(362f) Rigorous Thermodynamic Analysis of a Baseload LNG Chain with Different Boil-Off Gas Minimization Strategies
The primary focus of the study is to identify exergy losses across a baseload LNG chain supplying more than 3 MTA of LNG. In this research, a rigorous exergy analysis was performed on an entire actual LNG chain that was simulated using ProMax® and Aspen Plus® simulation software. Exergy loss across each component of the entire chain was determined taking into consideration both physical and chemical contributions. The analysis was not limited to the main processing units, as it was extended to quantify exergy loss across the chain utility sections (i.e. power and steam generators, cooling water loop, etc.).
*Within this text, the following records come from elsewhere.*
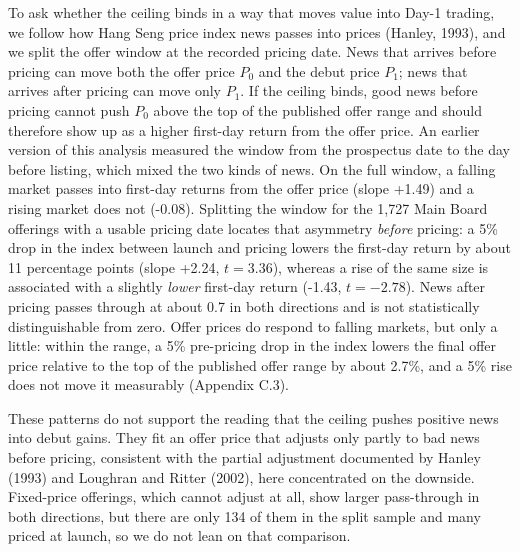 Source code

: \documentclass[11pt,letterpaper]{article}
\begin{document}
To ask whether the ceiling binds in a way that moves value into Day-1 trading, we follow how Hang Seng price index news passes into prices (Hanley, 1993), and we split the offer window at the recorded pricing date. News that arrives before pricing can move both the offer price $P_0$ and the debut price $P_1$; news that arrives after pricing can move only $P_1$. If the ceiling binds, good news before pricing cannot push $P_0$ above the top of the published offer range and should therefore show up as a higher first-day return from the offer price. An earlier version of this analysis measured the window from the prospectus date to the day before listing, which mixed the two kinds of news. On the full window, a falling market passes into first-day returns from the offer price (slope +1.49) and a rising market does not (-0.08). Splitting the window for the 1,727 Main Board offerings with a usable pricing date locates that asymmetry \textit{before} pricing: a 5\% drop in the index between launch and pricing lowers the first-day return by about 11 percentage points (slope +2.24, $t = 3.36$), whereas a rise of the same size is associated with a slightly \textit{lower} first-day return (-1.43, $t = -2.78$). News after pricing passes through at about 0.7 in both directions and is not statistically distinguishable from zero. Offer prices do respond to falling markets, but only a little: within the range, a 5\% pre-pricing drop in the index lowers the final offer price relative to the top of the published offer range by about 2.7\%, and a 5\% rise does not move it measurably (Appendix C.3).

These patterns do not support the reading that the ceiling pushes positive news into debut gains. They fit an offer price that adjusts only partly to bad news before pricing, consistent with the partial adjustment documented by Hanley (1993) and Loughran and Ritter (2002), here concentrated on the downside. Fixed-price offerings, which cannot adjust at all, show larger pass-through in both directions, but there are only 134 of them in the split sample and many priced at launch, so we do not lean on that comparison.
\end{document}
Results revealed that the main contributor to the total exergy loss is the LNG plant utility section, accounting for 69% of the total exergy loss. Within the main LNG process, significant amounts of losses were found to occur in the liquefaction, sweetening and sulfur recovery units; corresponding for 33%, 30% and 30.4% of the plant total exergy loss, respectively, excluding the plant utility. Components responsible for the highest exergy consumption were also highlighted, with the main consumers being the compressors and their drivers, LNG storage, columns (absorbers, distillations) and heat exchangers. The contribution to the total exergy loss provided valuable insights on locations where improvements are needed to translate into environmental and energy benefits. Different optimization options were identified, rapidly evaluated, and found to be attractive for rigorous synthesis and optimization. One optimization opportunity was concerned with the LNG loss during storage, also known as boil-off gas (BOG) generation.
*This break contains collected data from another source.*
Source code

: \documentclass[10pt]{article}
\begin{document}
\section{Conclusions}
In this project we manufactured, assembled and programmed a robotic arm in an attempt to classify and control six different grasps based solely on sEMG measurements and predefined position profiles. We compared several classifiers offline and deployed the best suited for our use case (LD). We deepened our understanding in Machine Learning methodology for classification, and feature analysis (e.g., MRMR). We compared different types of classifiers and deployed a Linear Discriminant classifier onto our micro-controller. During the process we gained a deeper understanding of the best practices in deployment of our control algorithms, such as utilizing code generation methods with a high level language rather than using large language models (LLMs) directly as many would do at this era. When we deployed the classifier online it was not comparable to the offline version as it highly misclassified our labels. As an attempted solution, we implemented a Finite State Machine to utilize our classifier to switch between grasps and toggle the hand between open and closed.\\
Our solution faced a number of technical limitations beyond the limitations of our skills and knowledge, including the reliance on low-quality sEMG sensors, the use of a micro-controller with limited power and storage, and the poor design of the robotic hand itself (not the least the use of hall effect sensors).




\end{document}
BOG generation takes place because of high pressure LNG flashing to storage condition, heat leaks, and other factors. The evaporation of the stored LNG means loosing portion of the compression energy provided for NG liquefaction. Nearly 12 MW of compression energy is needed to liquefy one MTA of LNG. Our simulation shows that a 1 MW loss in the liquefaction results in 3.3 MW loss in the compressors gas turbine drivers. Thus, LNG loss through BOG generation should be minimized, or effectively utilized in the chain. Different BOG minimization and utilization strategies were investigated using a combination of thermodynamic, synthesis, and simulation techniques taking into consideration loading and holding (i.e. no ship loading) operation modes. Valuable insights were obtained and utilized to recommend new practices for BOG minimization and utilization.